2

I have 2 dataframes that captured the hierarchy of the same dataset. Df1 is more complete compared to Df2, so I want to use Df1 as the standard to analyze if the hierarchy in Df2 is correct. However, both dataframes show the hierarchy in a bad way so it's hard to know the complete structure row by row.

Eg. Company A may have subsidiary: B, C, D, E and the relationship is A owns B owns C owns D owns E. In Df1, it may show:

| Ultimate Parent | Parent | Child |
| --------------- | ------ |-------|
| A               | B      | C     |
| B               | C      | D     | --> new
| C               | D      | E     |

So if you break down to analyze row by row, the same entity can be shown as "Ultimate Parent" or "Child" at the same time, which makes it complicated.
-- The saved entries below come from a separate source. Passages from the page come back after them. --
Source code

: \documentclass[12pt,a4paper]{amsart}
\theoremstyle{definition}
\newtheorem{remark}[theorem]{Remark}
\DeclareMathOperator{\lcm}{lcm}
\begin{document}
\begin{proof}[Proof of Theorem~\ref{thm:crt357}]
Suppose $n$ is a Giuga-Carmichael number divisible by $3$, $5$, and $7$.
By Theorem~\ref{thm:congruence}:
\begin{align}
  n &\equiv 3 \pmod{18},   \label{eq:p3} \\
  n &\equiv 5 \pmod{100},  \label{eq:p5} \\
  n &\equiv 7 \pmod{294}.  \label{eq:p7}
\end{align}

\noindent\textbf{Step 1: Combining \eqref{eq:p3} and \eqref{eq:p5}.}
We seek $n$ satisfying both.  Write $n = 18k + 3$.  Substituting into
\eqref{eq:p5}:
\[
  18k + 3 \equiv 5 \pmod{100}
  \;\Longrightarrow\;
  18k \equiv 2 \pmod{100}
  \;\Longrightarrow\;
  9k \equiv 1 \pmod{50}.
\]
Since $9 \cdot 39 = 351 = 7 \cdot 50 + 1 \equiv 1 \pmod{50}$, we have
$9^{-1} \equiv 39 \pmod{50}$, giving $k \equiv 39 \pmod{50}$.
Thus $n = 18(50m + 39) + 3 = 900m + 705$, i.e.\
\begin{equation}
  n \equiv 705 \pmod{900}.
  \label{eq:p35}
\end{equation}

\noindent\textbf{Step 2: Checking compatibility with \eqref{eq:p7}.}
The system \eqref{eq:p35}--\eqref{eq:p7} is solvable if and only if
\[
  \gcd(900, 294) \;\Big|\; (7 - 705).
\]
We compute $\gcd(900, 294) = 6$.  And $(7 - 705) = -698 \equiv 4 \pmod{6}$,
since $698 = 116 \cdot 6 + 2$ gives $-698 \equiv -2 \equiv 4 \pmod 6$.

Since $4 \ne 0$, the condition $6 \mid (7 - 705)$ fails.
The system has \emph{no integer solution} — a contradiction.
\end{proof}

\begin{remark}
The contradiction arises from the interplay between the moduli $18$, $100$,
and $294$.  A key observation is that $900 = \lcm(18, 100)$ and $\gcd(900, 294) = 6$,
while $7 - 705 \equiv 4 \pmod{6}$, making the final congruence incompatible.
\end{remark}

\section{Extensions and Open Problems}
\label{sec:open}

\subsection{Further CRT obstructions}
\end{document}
On the other hand, as Df2 is incomplete, so it won't have all the data (A, B, C, D, E). It will only contain partial data, eg. A, D, E in this case, so the dataframe will look like this

| Ultimate Parent | Parent | Child |
| --------------- | ------ |-------|
| A               | D      | E     |

Now I want to (1) use Df1 to get the correct/complete hierarchy (2) compare and identify the gap between Df1 and Df2. The logic is as following:

If A owns B owns C owns D owns E and Df1 looks like this

| Ultimate Parent | Parent | Child |
| --------------- | ------ |-------|
| A               | B      | C     |
| C               | D      | E     |

I want to add 1 column to put all the related entities together and in order from ultimate parent to child

| Ultimate Parent | Parent | Child | Hierarchy   |
| --------------- | ------ |-------|-------------|
| A               | B      | C     |A, B, C, D, E|
| C               | D      | E     |A, B, C, D, E|

And then compare this Df1 with Df2 and add a column to Df2 to identify the gap. The most ideal (but optional) situation is to have another column stating the reason if it's wrong.
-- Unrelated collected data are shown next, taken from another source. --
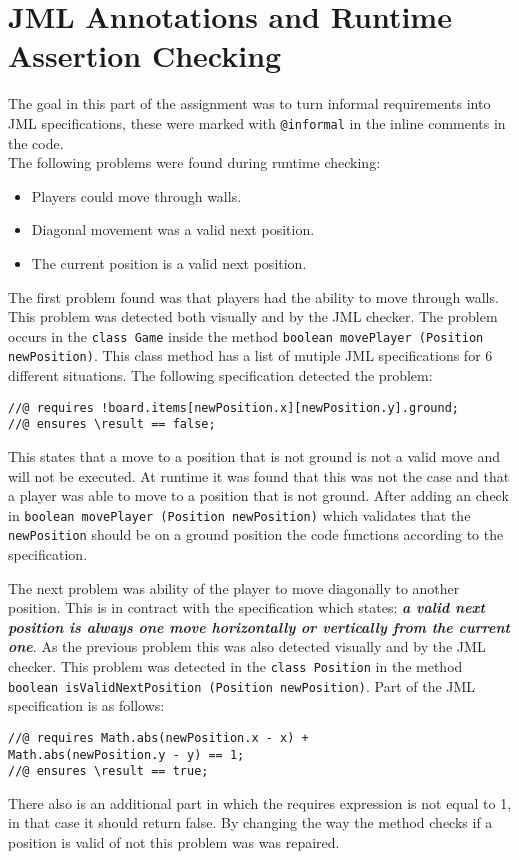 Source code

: \documentclass[a4paper]{article}
\begin{document}
	\section{JML Annotations and Runtime Assertion Checking}
	The goal in this part of the assignment was to turn informal requirements into JML specifications, these were marked with \texttt{@informal} in the inline comments in the code. \\
	The following problems were found during runtime checking:
	\begin{itemize}
		\item Players could move through walls.
		\item Diagonal movement was a valid next position.
		\item The current position is a valid next position.
	\end{itemize}
	The first problem found was that players had the ability to move through walls. This problem was detected both visually and by the JML checker. The problem occurs in the \texttt{class Game} inside the method \texttt{boolean movePlayer (Position newPosition)}. This class method has a list of mutiple JML specifications for 6 different situations. The following specification detected the problem:
	\begin{lstlisting}
//@ requires !board.items[newPosition.x][newPosition.y].ground;
//@ ensures \result == false;
	\end{lstlisting}
	This states that a move to a position that is not ground is not a valid move and will not be executed. At runtime it was found that this was not the case and that a player was able to move to a position that is not ground. After adding an check in \texttt{boolean movePlayer (Position newPosition)} which validates that the \texttt{newPosition} should be on a ground position the code functions according to the specification.
	
	The next problem was ability of the player to move diagonally to another position. This is in contract with the specification which states: \textbf{\textit{a valid next position is always one move horizontally or vertically from the current one}}. As the previous problem this was also detected visually and by the JML checker. This problem was detected in the \texttt{class Position} in the method \texttt{boolean isValidNextPosition (Position newPosition)}. Part of the JML specification is as follows:
	\begin{lstlisting}
//@ requires Math.abs(newPosition.x - x) + 
Math.abs(newPosition.y - y) == 1;
//@ ensures \result == true;
	\end{lstlisting}
	There also is an additional part in which the requires expression is not equal to 1, in that case it should return false. By changing the way the method checks if a position is valid of not this problem was was repaired.
	
\end{document}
| Ultimate Parent | Parent | Child | Right/Wrong| Reason          | 
| --------------- | ------ |-------|------------|-----------------|
| A               | D      | E     | Right      |                 |
| C               | B      | A     | Wrong      | wrong hierarchy |
| C               | A      | B     | Wrong      | wrong hierarchy | --> new 
| G               | A      | B     | Wrong      | wrong entities  | --> new
| A               | F      | G     | Wrong      | wrong entities  |

I have tried multiple string matching methods, but I'm stuck in the step and idea where I think order matters but I don't know how to compare strings in order when they're related but scattered in different rows.

1
  • 1
    Can you please post what you have tried so far? Commented Apr 20, 2024 at 18:54

3 Answers 3

1

Basically, you'll need to build a network graph of df1 to get a comprejhension map of the hierarchies. Once this is done, you need to compare the hierarchies of df2 with those of df1 and finally validate. To do so, you can define function. You'll create a new column hierarchies to df1 and Right/Wrong, Reason to df2. .

import pandas as pd
import networkx as nx

data1 = {
    'Ultimate Parent': ['A', 'C'],
    'Parent': ['B', 'D'],
    'Child': ['C', 'E']
}
df1 = pd.DataFrame(data1)

data2 = {
    'Ultimate Parent': ['A', 'C', 'A'],
    'Parent': ['D', 'B', 'F'],
    'Child': ['E', 'A', 'G']
}
df2 = pd.DataFrame(data2)

G = nx.DiGraph()
for _, row in df1.iterrows():
    G.add_edge(row['Parent'], row['Child'])
    if row['Ultimate Parent'] != row['Parent']:  
        G.add_edge(row['Ultimate Parent'], row['Parent'])

def complete_hierarchy(node, graph):
    descendants = nx.descendants(graph, node)  
    descendants.add(node)  
    return ', '.join(sorted(descendants))

df1['Hierarchy'] = df1['Ultimate Parent'].apply(lambda x: complete_hierarchy(x, G))

def validate_row(row, hierarchy_df, graph):
    filtered_hierarchy = hierarchy_df[hierarchy_df['Ultimate Parent'] == row['Ultimate Parent']]
    if filtered_hierarchy.empty:
        return pd.Series(["Wrong", "wrong entities"])  
    
    full_hierarchy = filtered_hierarchy.iloc[0]['Hierarchy']
    hierarchy_elements = set(full_hierarchy.split(', '))
    
    if set([row['Parent'], row['Child']]).issubset(graph.nodes()):
        if row['Parent'] not in hierarchy_elements or row['Child'] not in hierarchy_elements:
            return pd.Series(["Wrong", "wrong hierarchy"])
        elif f"{row['Parent']}, {row['Child']}" not in full_hierarchy:
            return pd.Series(["Wrong", "wrong hierarchy"])
        else:
            return pd.Series(["Right", ""])
    else:
        return pd.Series(["Wrong", "wrong entities"])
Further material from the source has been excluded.